2 Corinthians 7:3 - Ellicott's Commentary On The Whole Bible

Bible Comments

I speak not this to condemn you. — Better, I do not speak as condemning. There is no “you” in the Greek, and the form of expression seems intentionally vague, as leaving it an open question whether his words might refer to his readers or to others. We trace here a sudden revulsion of feeling. What he had just said seemed to imply that he condemned them for even listening to the calumnies which had been circulated against him, for joining in any measure even of outward friendship with men of evil lives; and then there rushes on his memory the recollection of all the good news which Titus had brought. Indignation and jealous sensitiveness are swallowed up in the overflowing thankfulness to which those tidings had given birth at the time, and which were now renewed.
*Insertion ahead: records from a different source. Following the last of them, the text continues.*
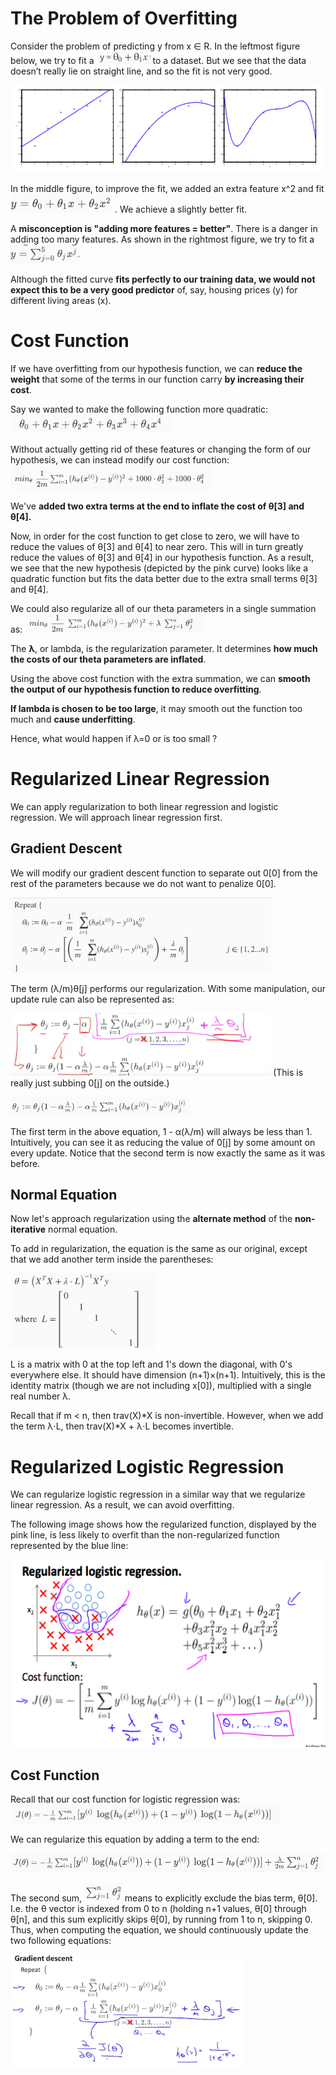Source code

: # The Problem of Overfitting

Consider the problem of predicting y from x ∈ R. In the leftmost figure below, we try to fit a <img src="./img/linear_function.png" alt="linear_function" height="20"/> to a dataset. But we see that the data doesn’t really lie on straight line, and so the fit is not very good.

 ![overfitting_example](./img/overfitting_example.png)

In the middle figure, to improve the fit, we added an extra feature x^2 and fit <img src="./img/polynomial_function.png" alt="polynomial_function" height="30"/>
. We achieve a slightly better fit. 

A **misconception is "adding more features = better"**. There is a danger in adding too many features. As shown in the rightmost figure, we try to fit a <img src="./img/5th_order_function.png" alt="5th_order_function" height="30"/>

Although the fitted curve **fits perfectly to our training data, we would not expect this to be a very good predictor** of, say, housing prices (y) for different living areas (x). 

# Cost Function

If we have overfitting from our hypothesis function, we can **reduce the weight** that some of the terms in our function carry **by increasing their cost**.


Say we wanted to make the following function more quadratic: <img src="./img/regularize_cost_function_initial.png" height="30"/> 

Without actually getting rid of these features or changing the form of our hypothesis, we can instead modify our cost function:
<img src="./img/regularize_cost_example.png" height="40"/>

We've **added two extra terms at the end to inflate the cost of θ[3] and θ[4].**

Now, in order for the cost function to get close to zero, we will have to reduce the values of θ[3] and θ[4] to near zero. This will in turn greatly reduce the values of θ[3] and θ[4] in our hypothesis function. As a result, we see that the new hypothesis (depicted by the pink curve) looks like a quadratic function but fits the data better due to the extra small terms θ[3] and θ[4].

We could also regularize all of our theta parameters in a single summation as:
<img src="./img/regularize_cost_function_all_weights.png" height="30"/>

The **λ**, or lambda, is the regularization parameter. It determines **how much the costs of our theta parameters are inflated**.

Using the above cost function with the extra summation, we can **smooth the output of our hypothesis function to reduce overfitting**. 

**If lambda is chosen to be too large**, it may smooth out the function too much and **cause underfitting**. 

Hence, what would happen if λ=0 or is too small ?

# Regularized Linear Regression

We can apply regularization to both linear regression and logistic regression. We will approach linear regression first.

## Gradient Descent

We will modify our gradient descent function to separate out 0[0] from the rest of the parameters because we do not want to penalize 0[0].

<img src="./img/regularized_linear_function_gradient_descent.png" height="120"/>

The term (λ/m)θ[j] performs our regularization. With some manipulation, our update rule can also be represented as:

<img src="./img/reordering_linear_gradient_descent.png" height="100"/> (This is really just subbing 0[j] on the outside.)

<img src="./img/better_linear_gradient_descent.png" height="30"/>

The first term in the above equation, 1 - α(λ/m) will always be less than 1.
Intuitively, you can see it as reducing the value of 0[j] by some amount on every update. Notice that the second term is now exactly the same as it was before.

## Normal Equation
Now let's approach regularization using the **alternate method** of the **non-iterative** normal equation.

To add in regularization, the equation is the same as our original, except that we add another term inside the parentheses:

<img src="./img/linear_normal_eq.png" height="120"/>

L is a matrix with 0 at the top left and 1's down the diagonal, with 0's everywhere else. It should have dimension (n+1)×(n+1). Intuitively, this is the identity matrix (though we are not including x[0]), multiplied with a single real number λ.

Recall that if m < n, then trav(X)*X is non-invertible. However, when we add the term λ⋅L, then trav(X)*X + λ⋅L becomes invertible.

# Regularized Logistic Regression

We can regularize logistic regression in a similar way that we regularize linear regression. As a result, we can avoid overfitting. 

The following image shows how the regularized function, displayed by the pink line, is less likely to overfit than the non-regularized function represented by the blue line:

<img src="./img/regularized_logistic_regression.png" height="300"/>

## Cost Function

Recall that our cost function for logistic regression was:
<img src="./img/original_logistic_cost_function.png" height="30"/>

We can regularize this equation by adding a term to the end:

<img src="./img/regularized_logistic_cost_function.png" height="30"/>

The second sum, <img src="./img/logistic_cost_function_second_sum.png" height="30"/> means to explicitly exclude the bias term, θ[0]. I.e. the θ vector is indexed from 0 to n (holding n+1 values, θ[0] through θ[n], and this sum explicitly skips θ[0], by running from 1 to n, skipping 0. Thus, when computing the equation, we should continuously update the two following equations:

<img src="./img/logistic_gradient_descent.png" height="180"/>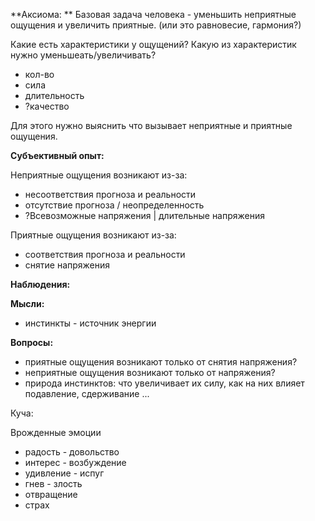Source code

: **Аксиома: **
Базовая задача человека - уменьшить неприятные ощущения и увеличить приятные.
(или это равновесие, гармония?)

Какие есть характеристики у ощущений? Какую из характеристик нужно уменьшеать/увеличивать?

- кол-во
- сила
- длительность
- ?качество

Для этого нужно выяснить что вызывает неприятные и приятные ощущения.

**Субъективный опыт:**

Неприятные ощущения возникают из-за:

- несоответствия прогноза и реальности 
- отсутствие прогноза / неопределенность
- ?Всевозможные напряжения | длительные напряжения

Приятные ощущения возникают из-за:

- соответствия прогноза и реальности
- снятие напряжения

**Наблюдения:**

**Мысли:**

- инстинкты - источник энергии

**Вопросы:**

- приятные ощущения возникают только от снятия напряжения?
- неприятные ощущения возникают только от напряжения?
- природа инстинктов: что увеличивает их силу, как на них влияет подавление, сдерживание ...

Куча:

Врожденные эмоции

- радость - довольство
- интерес - возбуждение 
- удивление - испуг 
- гнев - злость
- отвращение
- страх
I have said before... — He had not used the form of expression before, as far as this letter is concerned, but the fact was implied in what he had said in 2 Corinthians 6:11 : “Our heart is enlarged.” The words that follow are partly an almost proverbial expression for strong attachment, as in Horace (Odes, iii. 9): “Tecum vivere amem, tecum obeam libens” —

“With thee I fain would live,
With thee I fain would die;”

partly with a profounder meaning, that, whether in death or life (the order of the words throws us back on “dying, but behold, we live,” in 2 Corinthians 6:9), his heart and prayers would be with them and for them.

2 Corinthians 7:3

3 I speak not this to condemn you: for I have said before, that ye are in our hearts to die and live with you.